In calculus, we first learn the derivative operator. It takes a smooth function
and an x-value and it returns the slope of the function at that x-value.

Whats the slope of f(x) = x at x = 5? Well 1 of course. It’s 1
everywhere!

How about g(x) = ln x at x = 17? If you draw it really accurately you see
that it’s 1/17. (This has to do with ln x and 1/x kind of being flips of
eachother)

The Integral

The integral takes a not-necessarily-smooth function and an x-value, and
returns the area between the function and the x-axis between 0 and that point.

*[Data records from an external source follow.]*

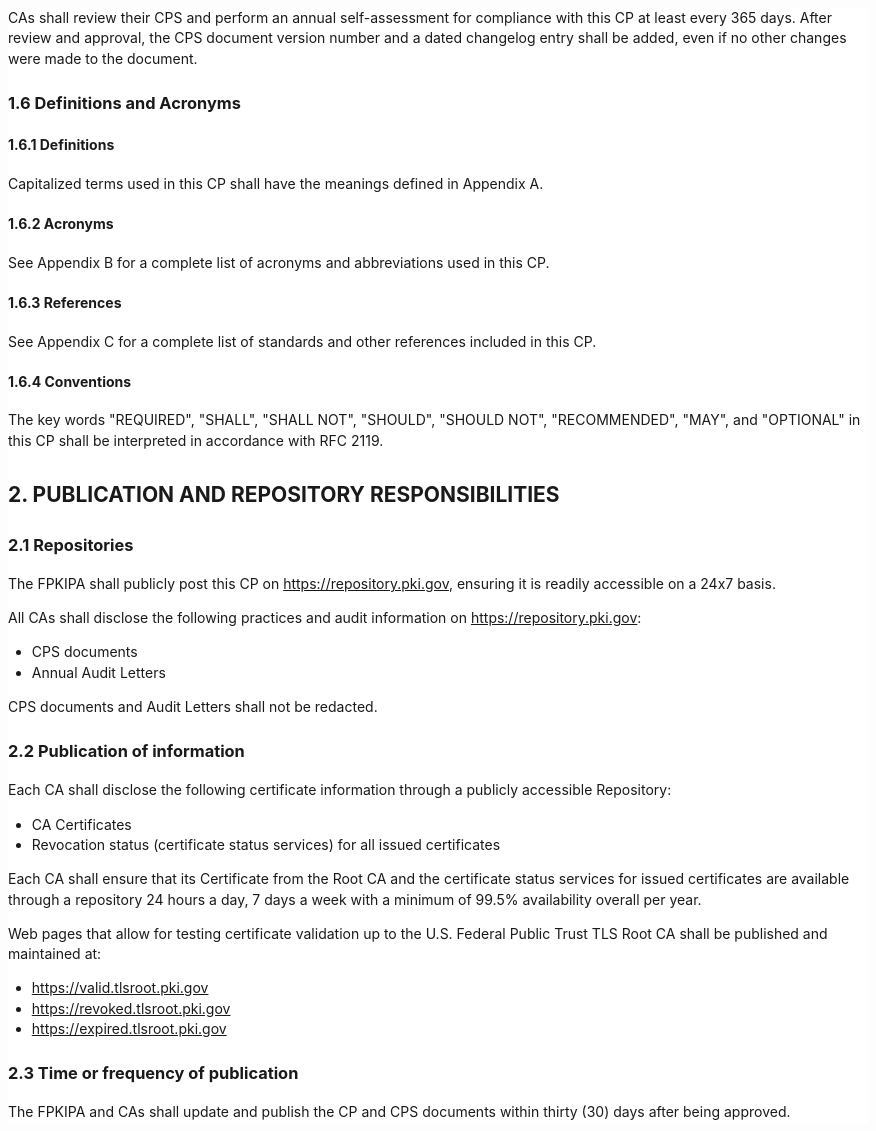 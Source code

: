 CAs shall review their CPS and perform an annual self-assessment for compliance with this CP at least every 365 days.  After review and approval, the CPS document version number and a dated changelog entry shall be added, even if no other changes were made to the document.

### 1.6 Definitions and Acronyms

#### 1.6.1 Definitions
Capitalized terms used in this CP shall have the meanings defined in Appendix A.

#### 1.6.2 Acronyms
See Appendix B for a complete list of acronyms and abbreviations used in this CP.

#### 1.6.3 References
See Appendix C for a complete list of standards and other references included in this CP.

#### 1.6.4 Conventions
The key words "REQUIRED", "SHALL", "SHALL NOT", "SHOULD", "SHOULD NOT", "RECOMMENDED", "MAY", and "OPTIONAL" in this CP shall be interpreted in accordance with RFC 2119.


## 2. PUBLICATION AND REPOSITORY RESPONSIBILITIES

### 2.1 Repositories
The FPKIPA shall publicly post this CP on https://repository.pki.gov, ensuring it is readily accessible on a 24x7 basis.

All CAs shall disclose the following practices and audit information on https://repository.pki.gov:  

- CPS documents
- Annual Audit Letters

CPS documents and Audit Letters shall not be redacted.  

### 2.2 Publication of information
Each CA shall disclose the following certificate information through a publicly accessible Repository:  

- CA Certificates
- Revocation status (certificate status services) for all issued certificates

Each CA shall ensure that its Certificate from the Root CA and the certificate status services for issued certificates are available through a repository 24 hours a day, 7 days a week with a minimum of 99.5% availability overall per year.

Web pages that allow for testing certificate validation up to the U.S. Federal Public Trust TLS Root CA shall be published and maintained at:  

- https://valid.tlsroot.pki.gov  
- https://revoked.tlsroot.pki.gov  
- https://expired.tlsroot.pki.gov  


### 2.3 Time or frequency of publication
The FPKIPA and CAs shall update and publish the CP and CPS documents within thirty (30) days after being approved.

How much area is under h(x) = Sqrt(3-x^2) from 0 to 3? That’s a quarter
of a circle of radius 3, so the area is pi*r^2 / 4 = pi*9/4 which is about
7.

More simply k(x)=5x can be evaluated at x=7 by drawing a triangle of height
35 and width 7 to get an area of 122.5.

The Theorem

The fundamental theorem of calculus states that these two operators are inverse
functions; the derivative of the integral of f(x) is always that same f(x).
What?

To understand this, consider at what rate the area is changing. If the function
is tall at some x, then the area grows quickly there. If the function is
short, then every inch forwards has nearly no gains to the surface.

Another way of stating this: The rate of change of the area is the function.